**Task description**: With spelling and spacing unchanged, write out each line of the material.

**Source material**:
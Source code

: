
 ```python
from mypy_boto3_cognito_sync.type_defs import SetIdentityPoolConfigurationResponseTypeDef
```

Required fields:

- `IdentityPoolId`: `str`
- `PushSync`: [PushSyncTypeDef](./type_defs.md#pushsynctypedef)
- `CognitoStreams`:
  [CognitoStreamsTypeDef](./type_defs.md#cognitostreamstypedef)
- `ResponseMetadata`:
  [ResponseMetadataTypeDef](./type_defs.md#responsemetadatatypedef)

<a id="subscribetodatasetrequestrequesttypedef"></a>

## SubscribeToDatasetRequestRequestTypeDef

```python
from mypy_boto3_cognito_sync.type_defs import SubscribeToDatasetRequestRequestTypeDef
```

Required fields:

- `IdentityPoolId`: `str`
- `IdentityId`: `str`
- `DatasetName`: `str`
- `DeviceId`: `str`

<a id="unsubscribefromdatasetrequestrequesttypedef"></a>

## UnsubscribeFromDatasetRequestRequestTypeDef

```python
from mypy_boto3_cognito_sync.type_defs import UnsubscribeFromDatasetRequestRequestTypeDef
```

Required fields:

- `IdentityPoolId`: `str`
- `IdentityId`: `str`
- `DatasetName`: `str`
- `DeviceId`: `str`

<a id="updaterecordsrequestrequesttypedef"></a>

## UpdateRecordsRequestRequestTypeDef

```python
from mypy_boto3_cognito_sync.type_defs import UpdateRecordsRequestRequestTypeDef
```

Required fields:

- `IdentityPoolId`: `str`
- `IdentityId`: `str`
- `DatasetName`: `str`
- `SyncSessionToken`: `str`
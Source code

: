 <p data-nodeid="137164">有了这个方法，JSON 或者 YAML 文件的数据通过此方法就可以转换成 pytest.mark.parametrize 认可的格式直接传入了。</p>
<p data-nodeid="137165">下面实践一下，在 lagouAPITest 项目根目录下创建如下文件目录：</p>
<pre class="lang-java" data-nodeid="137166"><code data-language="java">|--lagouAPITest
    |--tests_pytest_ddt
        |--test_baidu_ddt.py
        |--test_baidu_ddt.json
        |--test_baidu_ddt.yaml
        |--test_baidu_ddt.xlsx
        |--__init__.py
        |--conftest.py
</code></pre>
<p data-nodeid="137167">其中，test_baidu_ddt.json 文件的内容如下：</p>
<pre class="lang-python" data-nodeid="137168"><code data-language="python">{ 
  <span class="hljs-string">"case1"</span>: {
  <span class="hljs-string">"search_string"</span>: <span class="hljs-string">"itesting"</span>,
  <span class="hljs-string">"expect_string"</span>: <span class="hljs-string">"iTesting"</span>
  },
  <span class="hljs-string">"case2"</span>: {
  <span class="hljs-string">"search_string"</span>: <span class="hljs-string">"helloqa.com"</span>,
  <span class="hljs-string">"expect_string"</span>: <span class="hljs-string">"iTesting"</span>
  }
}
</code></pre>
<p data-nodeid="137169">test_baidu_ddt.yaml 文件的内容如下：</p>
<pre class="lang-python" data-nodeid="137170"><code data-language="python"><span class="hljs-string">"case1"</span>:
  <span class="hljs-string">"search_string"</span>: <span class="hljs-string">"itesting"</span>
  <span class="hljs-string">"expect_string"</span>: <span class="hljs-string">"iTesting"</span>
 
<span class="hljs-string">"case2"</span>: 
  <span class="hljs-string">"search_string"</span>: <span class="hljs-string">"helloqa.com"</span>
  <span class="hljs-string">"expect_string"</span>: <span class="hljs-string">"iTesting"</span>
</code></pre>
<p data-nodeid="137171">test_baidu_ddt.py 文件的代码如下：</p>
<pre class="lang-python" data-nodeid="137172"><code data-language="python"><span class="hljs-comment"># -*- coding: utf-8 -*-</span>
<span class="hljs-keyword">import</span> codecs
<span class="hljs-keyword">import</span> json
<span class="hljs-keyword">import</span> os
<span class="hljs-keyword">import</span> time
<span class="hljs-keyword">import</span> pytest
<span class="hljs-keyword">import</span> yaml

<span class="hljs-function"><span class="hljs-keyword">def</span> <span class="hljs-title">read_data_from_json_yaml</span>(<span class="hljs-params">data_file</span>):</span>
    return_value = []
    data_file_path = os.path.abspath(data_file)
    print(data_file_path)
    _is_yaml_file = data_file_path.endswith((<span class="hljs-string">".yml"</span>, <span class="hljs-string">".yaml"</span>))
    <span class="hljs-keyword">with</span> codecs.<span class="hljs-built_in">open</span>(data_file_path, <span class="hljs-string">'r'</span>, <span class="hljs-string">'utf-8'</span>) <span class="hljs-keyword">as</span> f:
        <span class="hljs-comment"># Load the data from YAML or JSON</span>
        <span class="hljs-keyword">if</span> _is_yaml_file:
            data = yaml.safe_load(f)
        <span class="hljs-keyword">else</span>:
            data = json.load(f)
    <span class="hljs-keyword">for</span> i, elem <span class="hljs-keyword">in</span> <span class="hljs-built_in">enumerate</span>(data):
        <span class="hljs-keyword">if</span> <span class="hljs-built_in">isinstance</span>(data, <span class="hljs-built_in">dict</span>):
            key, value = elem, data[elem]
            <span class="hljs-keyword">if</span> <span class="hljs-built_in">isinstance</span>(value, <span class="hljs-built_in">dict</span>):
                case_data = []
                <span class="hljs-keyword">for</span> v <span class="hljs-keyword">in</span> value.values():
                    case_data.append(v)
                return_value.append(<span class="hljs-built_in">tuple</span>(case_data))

**Solution for this problem**:
Source code

:
 ```python
from mypy_boto3_cognito_sync.type_defs import SetIdentityPoolConfigurationResponseTypeDef
```

Required fields:

- `IdentityPoolId`: `str`
- `PushSync`: [PushSyncTypeDef](./type_defs.md#pushsynctypedef)
- `CognitoStreams`:
  [CognitoStreamsTypeDef](./type_defs.md#cognitostreamstypedef)
- `ResponseMetadata`:
  [ResponseMetadataTypeDef](./type_defs.md#responsemetadatatypedef)

<a id="subscribetodatasetrequestrequesttypedef"></a>

## SubscribeToDatasetRequestRequestTypeDef

```python
from mypy_boto3_cognito_sync.type_defs import SubscribeToDatasetRequestRequestTypeDef
```

Required fields:

- `IdentityPoolId`: `str`
- `IdentityId`: `str`
- `DatasetName`: `str`
- `DeviceId`: `str`

<a id="unsubscribefromdatasetrequestrequesttypedef"></a>

## UnsubscribeFromDatasetRequestRequestTypeDef

```python
from mypy_boto3_cognito_sync.type_defs import UnsubscribeFromDatasetRequestRequestTypeDef
```

Required fields:

- `IdentityPoolId`: `str`
- `IdentityId`: `str`
- `DatasetName`: `str`
- `DeviceId`: `str`

<a id="updaterecordsrequestrequesttypedef"></a>

## UpdateRecordsRequestRequestTypeDef

```python
from mypy_boto3_cognito_sync.type_defs import UpdateRecordsRequestRequestTypeDef
```

Required fields:

- `IdentityPoolId`: `str`
- `IdentityId`: `str`
- `DatasetName`: `str`
- `SyncSessionToken`: `str`
Source code

: <p data-nodeid="137164">有了这个方法，JSON 或者 YAML 文件的数据通过此方法就可以转换成 pytest.mark.parametrize 认可的格式直接传入了。</p>
<p data-nodeid="137165">下面实践一下，在 lagouAPITest 项目根目录下创建如下文件目录：</p>
<pre class="lang-java" data-nodeid="137166"><code data-language="java">|--lagouAPITest
    |--tests_pytest_ddt
        |--test_baidu_ddt.py
        |--test_baidu_ddt.json
        |--test_baidu_ddt.yaml
        |--test_baidu_ddt.xlsx
        |--__init__.py
        |--conftest.py
</code></pre>
<p data-nodeid="137167">其中，test_baidu_ddt.json 文件的内容如下：</p>
<pre class="lang-python" data-nodeid="137168"><code data-language="python">{ 
  <span class="hljs-string">"case1"</span>: {
  <span class="hljs-string">"search_string"</span>: <span class="hljs-string">"itesting"</span>,
  <span class="hljs-string">"expect_string"</span>: <span class="hljs-string">"iTesting"</span>
  },
  <span class="hljs-string">"case2"</span>: {
  <span class="hljs-string">"search_string"</span>: <span class="hljs-string">"helloqa.com"</span>,
  <span class="hljs-string">"expect_string"</span>: <span class="hljs-string">"iTesting"</span>
  }
}
</code></pre>
<p data-nodeid="137169">test_baidu_ddt.yaml 文件的内容如下：</p>
<pre class="lang-python" data-nodeid="137170"><code data-language="python"><span class="hljs-string">"case1"</span>:
  <span class="hljs-string">"search_string"</span>: <span class="hljs-string">"itesting"</span>
  <span class="hljs-string">"expect_string"</span>: <span class="hljs-string">"iTesting"</span>
 
<span class="hljs-string">"case2"</span>: 
  <span class="hljs-string">"search_string"</span>: <span class="hljs-string">"helloqa.com"</span>
  <span class="hljs-string">"expect_string"</span>: <span class="hljs-string">"iTesting"</span>
</code></pre>
<p data-nodeid="137171">test_baidu_ddt.py 文件的代码如下：</p>
<pre class="lang-python" data-nodeid="137172"><code data-language="python"><span class="hljs-comment"># -*- coding: utf-8 -*-</span>
<span class="hljs-keyword">import</span> codecs
<span class="hljs-keyword">import</span> json
<span class="hljs-keyword">import</span> os
<span class="hljs-keyword">import</span> time
<span class="hljs-keyword">import</span> pytest
<span class="hljs-keyword">import</span> yaml

<span class="hljs-function"><span class="hljs-keyword">def</span> <span class="hljs-title">read_data_from_json_yaml</span>(<span class="hljs-params">data_file</span>):</span>
    return_value = []
    data_file_path = os.path.abspath(data_file)
    print(data_file_path)
    _is_yaml_file = data_file_path.endswith((<span class="hljs-string">".yml"</span>, <span class="hljs-string">".yaml"</span>))
    <span class="hljs-keyword">with</span> codecs.<span class="hljs-built_in">open</span>(data_file_path, <span class="hljs-string">'r'</span>, <span class="hljs-string">'utf-8'</span>) <span class="hljs-keyword">as</span> f:
        <span class="hljs-comment"># Load the data from YAML or JSON</span>
        <span class="hljs-keyword">if</span> _is_yaml_file:
            data = yaml.safe_load(f)
        <span class="hljs-keyword">else</span>:
            data = json.load(f)
    <span class="hljs-keyword">for</span> i, elem <span class="hljs-keyword">in</span> <span class="hljs-built_in">enumerate</span>(data):
        <span class="hljs-keyword">if</span> <span class="hljs-built_in">isinstance</span>(data, <span class="hljs-built_in">dict</span>):
            key, value = elem, data[elem]
            <span class="hljs-keyword">if</span> <span class="hljs-built_in">isinstance</span>(value, <span class="hljs-built_in">dict</span>):
                case_data = []
                <span class="hljs-keyword">for</span> v <span class="hljs-keyword">in</span> value.values():
                    case_data.append(v)
                return_value.append(<span class="hljs-built_in">tuple</span>(case_data))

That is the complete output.